• Your objective: In the entries below, how many lines hold the string "official"? Answer with the number only.

Excerpts from a dataset:
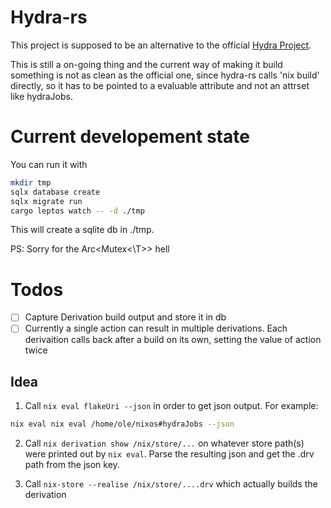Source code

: # Hydra-rs

This project is supposed to be an alternative to the official [Hydra Project](https://github.com/NixOS/hydra).

This is still a on-going thing and the current way of making it build something is not as clean as the official one, since hydra-rs calls 'nix build' directly, so it has to be pointed
to a evaluable attribute and not an attrset like hydraJobs.

# Current developement state

You can run it with

```bash
mkdir tmp
sqlx database create
sqlx migrate run
cargo leptos watch -- -d ./tmp
```

This will create a sqlite db in ./tmp.

PS: Sorry for the Arc<Mutex<\T>> hell

# Todos
- [ ] Capture Derivation build output and store it in db
- [ ] Currently a single action can result in multiple derivations. Each derivaition calls back after a build on its own, setting the value of action twice

## Idea

1. Call `nix eval flakeUri --json` in order to get json output. For example:
```bash
nix eval nix eval /home/ole/nixos#hydraJobs --json
```

2. Call `nix derivation show /nix/store/...` on whatever store path(s) were printed out by `nix eval`. Parse the resulting json and get the .drv path from the json key.

3. Call `nix-store --realise /nix/store/....drv` which actually builds the derivation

• Exercise solution: 2